On July 23, the law allowing the FAA to collect aviation taxes expired due to stubbornness between the houses of Congress. The expiration cost the government between $25 and $30 million dollars a day in lost revenue and 4,000 FAA workers were furloughed until the impasse was resolved Friday.

Or so we thought.

On Friday following the announcement of the new law, the IRS immediately posted the following statement:

“Today’s Congressional action extended the Federal Aviation Administration’s authorization reinstates retroactively the airline ticket taxes for passengers who traveled during the lapse of the FAA’s authorization. As a result of the bill Congress passed today, passengers who purchased tickets prior to July 23 and traveled between July 23 and the date of enactment of today’s legislation are not entitled to a refund of the airline ticket excise tax. Additionally, the IRS intends to provide relief for passengers and airlines with respect to ticket taxes that were not paid or collected because of the lapse. The IRS is currently reviewing other effects of the legislation and will issue future guidance.”

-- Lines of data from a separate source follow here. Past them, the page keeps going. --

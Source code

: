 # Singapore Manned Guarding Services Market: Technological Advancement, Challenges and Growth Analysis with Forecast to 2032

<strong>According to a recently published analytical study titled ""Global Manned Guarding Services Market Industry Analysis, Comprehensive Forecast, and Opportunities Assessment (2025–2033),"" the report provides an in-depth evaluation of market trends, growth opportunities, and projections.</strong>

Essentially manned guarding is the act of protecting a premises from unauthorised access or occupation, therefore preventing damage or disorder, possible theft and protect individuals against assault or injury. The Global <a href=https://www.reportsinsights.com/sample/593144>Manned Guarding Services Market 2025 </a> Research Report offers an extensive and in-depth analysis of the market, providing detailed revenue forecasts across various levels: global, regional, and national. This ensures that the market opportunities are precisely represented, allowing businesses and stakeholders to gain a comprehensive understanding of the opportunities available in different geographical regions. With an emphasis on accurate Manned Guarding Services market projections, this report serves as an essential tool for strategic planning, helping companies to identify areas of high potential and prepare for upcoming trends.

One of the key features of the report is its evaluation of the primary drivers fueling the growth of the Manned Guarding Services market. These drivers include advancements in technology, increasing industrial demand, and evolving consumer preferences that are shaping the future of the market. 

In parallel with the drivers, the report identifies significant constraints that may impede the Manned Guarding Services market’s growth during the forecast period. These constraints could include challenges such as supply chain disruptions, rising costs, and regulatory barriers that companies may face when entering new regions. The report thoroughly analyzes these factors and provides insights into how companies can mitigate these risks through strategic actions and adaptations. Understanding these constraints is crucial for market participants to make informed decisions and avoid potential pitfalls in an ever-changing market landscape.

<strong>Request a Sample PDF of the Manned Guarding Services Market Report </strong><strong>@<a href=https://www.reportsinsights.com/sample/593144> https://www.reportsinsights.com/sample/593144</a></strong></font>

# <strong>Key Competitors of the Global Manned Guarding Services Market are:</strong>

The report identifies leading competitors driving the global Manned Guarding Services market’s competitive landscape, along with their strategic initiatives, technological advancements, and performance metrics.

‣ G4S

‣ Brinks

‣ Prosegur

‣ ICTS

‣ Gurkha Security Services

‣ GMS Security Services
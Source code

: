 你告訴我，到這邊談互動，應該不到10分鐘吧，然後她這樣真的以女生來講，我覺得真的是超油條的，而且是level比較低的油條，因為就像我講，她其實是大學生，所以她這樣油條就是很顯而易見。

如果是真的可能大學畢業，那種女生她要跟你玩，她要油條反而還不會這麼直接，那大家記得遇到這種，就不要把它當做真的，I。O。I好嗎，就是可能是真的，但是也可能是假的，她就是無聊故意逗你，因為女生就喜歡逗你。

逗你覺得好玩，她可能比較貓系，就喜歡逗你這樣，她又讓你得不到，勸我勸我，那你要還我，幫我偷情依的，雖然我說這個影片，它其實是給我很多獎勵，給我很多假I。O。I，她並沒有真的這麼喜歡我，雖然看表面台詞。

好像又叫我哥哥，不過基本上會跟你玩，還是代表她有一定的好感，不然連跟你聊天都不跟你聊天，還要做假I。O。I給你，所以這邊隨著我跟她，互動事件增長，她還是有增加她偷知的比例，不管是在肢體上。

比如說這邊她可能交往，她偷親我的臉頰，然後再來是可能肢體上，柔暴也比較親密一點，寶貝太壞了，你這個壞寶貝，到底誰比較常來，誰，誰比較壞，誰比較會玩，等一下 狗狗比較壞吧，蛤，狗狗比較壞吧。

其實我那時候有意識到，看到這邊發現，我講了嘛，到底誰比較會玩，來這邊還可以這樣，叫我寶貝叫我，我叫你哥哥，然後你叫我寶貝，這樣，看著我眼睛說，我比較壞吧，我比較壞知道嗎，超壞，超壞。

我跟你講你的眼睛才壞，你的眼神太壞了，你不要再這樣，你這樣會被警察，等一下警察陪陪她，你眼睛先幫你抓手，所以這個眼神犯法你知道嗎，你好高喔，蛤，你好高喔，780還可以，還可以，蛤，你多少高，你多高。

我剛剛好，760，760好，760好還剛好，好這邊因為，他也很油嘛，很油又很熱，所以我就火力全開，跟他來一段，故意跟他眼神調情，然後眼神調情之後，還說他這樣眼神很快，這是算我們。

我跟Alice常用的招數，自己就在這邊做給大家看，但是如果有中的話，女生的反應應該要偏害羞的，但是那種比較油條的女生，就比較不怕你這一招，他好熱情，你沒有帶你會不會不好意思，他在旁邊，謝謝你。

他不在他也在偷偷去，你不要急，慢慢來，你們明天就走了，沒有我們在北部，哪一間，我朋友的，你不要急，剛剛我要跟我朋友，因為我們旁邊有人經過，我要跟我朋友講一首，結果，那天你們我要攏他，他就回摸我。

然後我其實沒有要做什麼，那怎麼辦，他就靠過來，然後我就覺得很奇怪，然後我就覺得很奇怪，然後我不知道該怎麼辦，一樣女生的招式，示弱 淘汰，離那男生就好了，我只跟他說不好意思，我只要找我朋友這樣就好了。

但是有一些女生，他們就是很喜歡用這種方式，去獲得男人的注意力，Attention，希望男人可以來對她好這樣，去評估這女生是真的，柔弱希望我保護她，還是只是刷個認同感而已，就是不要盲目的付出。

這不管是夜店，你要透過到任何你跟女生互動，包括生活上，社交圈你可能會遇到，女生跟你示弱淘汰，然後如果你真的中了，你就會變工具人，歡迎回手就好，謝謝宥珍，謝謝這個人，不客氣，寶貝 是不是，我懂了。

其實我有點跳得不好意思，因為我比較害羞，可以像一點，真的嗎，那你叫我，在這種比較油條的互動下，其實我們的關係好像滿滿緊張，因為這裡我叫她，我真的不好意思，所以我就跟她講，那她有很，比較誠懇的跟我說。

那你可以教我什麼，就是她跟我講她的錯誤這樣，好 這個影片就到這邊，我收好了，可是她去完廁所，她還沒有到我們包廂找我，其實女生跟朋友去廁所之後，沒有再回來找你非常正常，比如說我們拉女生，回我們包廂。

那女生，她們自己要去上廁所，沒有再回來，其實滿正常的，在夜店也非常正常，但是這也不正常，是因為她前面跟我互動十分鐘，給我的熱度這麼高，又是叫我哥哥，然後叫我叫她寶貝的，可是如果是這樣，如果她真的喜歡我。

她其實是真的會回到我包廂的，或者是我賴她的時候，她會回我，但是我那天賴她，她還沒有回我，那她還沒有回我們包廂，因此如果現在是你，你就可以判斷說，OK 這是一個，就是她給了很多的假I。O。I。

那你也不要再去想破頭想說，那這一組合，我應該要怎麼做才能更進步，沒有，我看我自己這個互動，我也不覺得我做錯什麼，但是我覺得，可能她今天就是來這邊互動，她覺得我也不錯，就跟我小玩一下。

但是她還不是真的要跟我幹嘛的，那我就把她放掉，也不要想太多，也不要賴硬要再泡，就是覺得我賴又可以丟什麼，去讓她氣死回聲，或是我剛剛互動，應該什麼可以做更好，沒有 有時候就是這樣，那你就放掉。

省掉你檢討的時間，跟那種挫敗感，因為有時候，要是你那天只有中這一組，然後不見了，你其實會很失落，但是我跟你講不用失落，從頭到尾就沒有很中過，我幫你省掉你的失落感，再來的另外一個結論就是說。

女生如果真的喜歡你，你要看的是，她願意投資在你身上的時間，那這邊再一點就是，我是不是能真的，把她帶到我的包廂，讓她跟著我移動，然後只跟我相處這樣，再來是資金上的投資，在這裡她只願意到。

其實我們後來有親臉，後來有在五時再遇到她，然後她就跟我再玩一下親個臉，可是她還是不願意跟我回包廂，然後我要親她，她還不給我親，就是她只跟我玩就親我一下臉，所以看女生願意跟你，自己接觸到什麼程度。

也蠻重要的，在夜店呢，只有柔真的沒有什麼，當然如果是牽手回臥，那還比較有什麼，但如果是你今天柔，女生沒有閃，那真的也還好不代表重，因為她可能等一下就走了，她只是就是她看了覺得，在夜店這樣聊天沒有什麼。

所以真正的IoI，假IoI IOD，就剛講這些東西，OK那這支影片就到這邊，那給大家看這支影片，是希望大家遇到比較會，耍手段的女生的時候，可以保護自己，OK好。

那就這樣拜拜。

Were it not for the retroactive application of the law reached by agreement of the Senate on Friday, the partial shutdown of the FAA would have cost the government over $400 million dollars. This is money that the country desperately needs. Given the worry over the deficit and the economic health of the country, this quick save could have helped Congress patch up its image in the wake of negotiations regarding raising the debt-ceiling.

But, despite these last-minute efforts, Congress has still managed to fall flat on its face.

After their Hail Mary play, Congress did an about-face typical of the American government: a letter was sent to the IRS by Congressional leaders suggesting it worry about collecting future ticket taxes rather going after the retroactive ones due to the IRS’s limited resources.

The real question is: did Congress consider that the IRS might have MORE resources if they actually went after some of these accounts that they should be collecting on?

This “gift” to the airlines comes as a bit of a slap in the face to the American people. It’s especially disturbing when you consider that instead of passing on the savings to consumers, almost all of the major airlines raised fares during the time when taxation was uncertain. They have been able to pocket the difference without repercussion.

The end result is increased revenue for the airlines of nearly $400 million dollars. This money should have stayed in the pockets of the American people, or be collected by the IRS.

At Oppenheim Law, we think that the IRS should go after these taxes since the only economy that is stimulated by this kind of ineptitude is helping big business. Instead, the little guy continues to pay the price.